Five EU Countries Urge Commission to Extend Ban on Imports of Ukrainian Grain - Budapest
© Sputnik / Alexandr KryazhevWheat
© Sputnik / Alexandr Kryazhev/
BUDAPEST (Sputnik) - Hungary, Bulgaria, Romania, Poland and Slovakia are urging the European Commission to extend the ban on imports of Ukrainian agricultural products beyond September 15, Hungarian Minister of Agriculture Istvan Nagy said on Saturday.
"As regards imports restrictions, Hungary shares the same position with Bulgaria, Poland, Romania and Slovakia, which is that the European Commission should extend a ban on imports of Ukrainian grain beyond September 15, because it is the only way to protect interests of European farmers," Nagy told Hungarian newspaper Vilaggazdasag.
Hungarian farmers have received 15.93 million euros ($17.9 million) in compensations from the EU, which is still not comparable with the damage, the minister stated. He added that Hungary's agricultural imports from Ukraine amounted to 40,000-50,000 tonnes per year before 2022, whereas in 2023 Ukraine has been shipping several hundred thousand tonnes to Hungary on a monthly basis,.
"In other bordering [with Ukraine] countries, the situation is similar.

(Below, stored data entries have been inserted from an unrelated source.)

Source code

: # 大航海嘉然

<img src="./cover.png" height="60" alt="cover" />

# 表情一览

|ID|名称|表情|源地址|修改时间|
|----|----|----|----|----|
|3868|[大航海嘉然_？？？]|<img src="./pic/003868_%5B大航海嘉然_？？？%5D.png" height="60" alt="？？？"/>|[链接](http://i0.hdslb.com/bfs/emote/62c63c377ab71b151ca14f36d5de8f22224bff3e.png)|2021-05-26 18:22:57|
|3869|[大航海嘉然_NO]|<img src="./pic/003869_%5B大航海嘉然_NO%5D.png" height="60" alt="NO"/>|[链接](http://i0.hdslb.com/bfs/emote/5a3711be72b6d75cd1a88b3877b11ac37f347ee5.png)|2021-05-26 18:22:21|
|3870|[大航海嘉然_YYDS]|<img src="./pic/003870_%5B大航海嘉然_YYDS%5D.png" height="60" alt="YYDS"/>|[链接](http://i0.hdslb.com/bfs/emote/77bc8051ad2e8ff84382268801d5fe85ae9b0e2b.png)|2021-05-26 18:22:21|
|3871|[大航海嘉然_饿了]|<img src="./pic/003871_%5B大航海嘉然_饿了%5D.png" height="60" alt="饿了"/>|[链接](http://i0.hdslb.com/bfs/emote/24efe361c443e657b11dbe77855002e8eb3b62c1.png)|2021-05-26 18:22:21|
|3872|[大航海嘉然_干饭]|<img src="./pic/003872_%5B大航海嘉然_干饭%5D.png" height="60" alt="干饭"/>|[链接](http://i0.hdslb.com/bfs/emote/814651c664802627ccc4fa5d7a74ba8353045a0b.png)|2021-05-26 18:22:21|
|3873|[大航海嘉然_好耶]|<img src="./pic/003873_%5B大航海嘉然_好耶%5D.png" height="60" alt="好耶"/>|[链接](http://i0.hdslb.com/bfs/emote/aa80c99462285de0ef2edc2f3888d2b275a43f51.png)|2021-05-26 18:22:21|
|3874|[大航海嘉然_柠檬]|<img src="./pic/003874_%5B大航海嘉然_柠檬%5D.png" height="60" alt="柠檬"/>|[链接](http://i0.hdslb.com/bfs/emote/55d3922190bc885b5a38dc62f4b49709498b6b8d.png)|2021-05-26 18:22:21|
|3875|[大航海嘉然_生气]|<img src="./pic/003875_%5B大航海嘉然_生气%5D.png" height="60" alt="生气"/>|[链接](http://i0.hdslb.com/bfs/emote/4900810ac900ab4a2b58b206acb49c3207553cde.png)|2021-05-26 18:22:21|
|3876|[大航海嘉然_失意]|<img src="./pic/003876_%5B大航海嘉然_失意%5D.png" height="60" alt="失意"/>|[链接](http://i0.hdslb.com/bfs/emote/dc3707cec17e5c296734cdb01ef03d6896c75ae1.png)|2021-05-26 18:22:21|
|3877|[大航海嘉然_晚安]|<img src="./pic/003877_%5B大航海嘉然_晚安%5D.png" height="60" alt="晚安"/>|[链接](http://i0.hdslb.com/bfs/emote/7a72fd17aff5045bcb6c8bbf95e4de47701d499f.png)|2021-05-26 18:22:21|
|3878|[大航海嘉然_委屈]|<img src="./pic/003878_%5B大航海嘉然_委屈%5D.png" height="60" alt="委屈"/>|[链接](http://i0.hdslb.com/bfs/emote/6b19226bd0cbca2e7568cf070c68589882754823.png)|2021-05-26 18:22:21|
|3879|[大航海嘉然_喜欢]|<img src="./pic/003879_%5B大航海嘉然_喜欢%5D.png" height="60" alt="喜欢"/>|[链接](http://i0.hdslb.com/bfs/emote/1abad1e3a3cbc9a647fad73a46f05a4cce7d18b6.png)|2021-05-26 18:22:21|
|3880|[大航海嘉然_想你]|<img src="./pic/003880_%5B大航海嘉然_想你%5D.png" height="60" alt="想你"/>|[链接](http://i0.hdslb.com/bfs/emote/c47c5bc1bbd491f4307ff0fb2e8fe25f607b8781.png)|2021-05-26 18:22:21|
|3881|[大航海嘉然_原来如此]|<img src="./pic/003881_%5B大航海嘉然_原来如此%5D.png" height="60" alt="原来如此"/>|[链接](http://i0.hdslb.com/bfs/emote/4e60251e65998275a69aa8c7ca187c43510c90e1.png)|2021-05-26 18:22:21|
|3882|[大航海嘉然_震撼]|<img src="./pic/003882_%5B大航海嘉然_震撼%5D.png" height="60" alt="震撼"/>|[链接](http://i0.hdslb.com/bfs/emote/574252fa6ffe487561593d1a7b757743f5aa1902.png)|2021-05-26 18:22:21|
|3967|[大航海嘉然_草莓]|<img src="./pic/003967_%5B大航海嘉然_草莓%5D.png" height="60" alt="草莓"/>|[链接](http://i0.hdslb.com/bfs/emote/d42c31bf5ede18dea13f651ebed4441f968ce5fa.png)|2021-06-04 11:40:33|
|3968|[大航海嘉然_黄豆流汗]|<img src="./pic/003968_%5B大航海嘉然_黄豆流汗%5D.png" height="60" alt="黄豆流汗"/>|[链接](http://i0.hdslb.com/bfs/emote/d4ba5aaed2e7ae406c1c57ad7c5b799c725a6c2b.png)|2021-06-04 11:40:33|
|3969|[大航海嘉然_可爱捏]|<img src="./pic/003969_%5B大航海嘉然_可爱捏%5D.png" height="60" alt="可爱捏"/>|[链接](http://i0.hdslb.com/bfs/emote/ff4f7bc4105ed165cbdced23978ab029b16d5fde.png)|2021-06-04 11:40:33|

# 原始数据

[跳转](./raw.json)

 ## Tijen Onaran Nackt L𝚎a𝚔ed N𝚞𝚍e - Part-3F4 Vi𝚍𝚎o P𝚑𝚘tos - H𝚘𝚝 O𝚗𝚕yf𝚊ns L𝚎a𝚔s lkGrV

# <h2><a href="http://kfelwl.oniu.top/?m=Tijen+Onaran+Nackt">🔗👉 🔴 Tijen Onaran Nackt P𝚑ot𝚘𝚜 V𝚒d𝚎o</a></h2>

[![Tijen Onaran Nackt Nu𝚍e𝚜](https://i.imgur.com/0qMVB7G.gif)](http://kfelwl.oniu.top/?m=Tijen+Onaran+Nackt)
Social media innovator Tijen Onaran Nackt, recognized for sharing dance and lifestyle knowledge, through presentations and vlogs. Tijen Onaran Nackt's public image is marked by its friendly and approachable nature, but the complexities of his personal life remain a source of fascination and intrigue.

It has shaken up markets, nobody had a chance to prepare for this," Nagy also said.
In late March, the prime ministers of Bulgaria, Hungary, Poland, Romania and Slovakia published a joint open letter to European Commission President Ursula von der Leyen, calling for measures to counteract the negative effects of the increased imports of Ukrainian agricultural products.
On April 15, Poland, together with Hungary, banned imports of Ukrainian agricultural products until June 30, citing the need to protect domestic farmers from the uncontrolled influx of cheap grain. Slovakia followed suit on April 17 and Bulgaria on April 19.
On May 2, the European Commission banned the sale of Ukrainian wheat, maize, rapeseed, and sunflower seed in Bulgaria, Hungary, Poland, Romania, and Slovakia until June 5 in a bid to "alleviate logistical bottlenecks," but allowed their circulation in other European markets. The ban was later extended until September 15.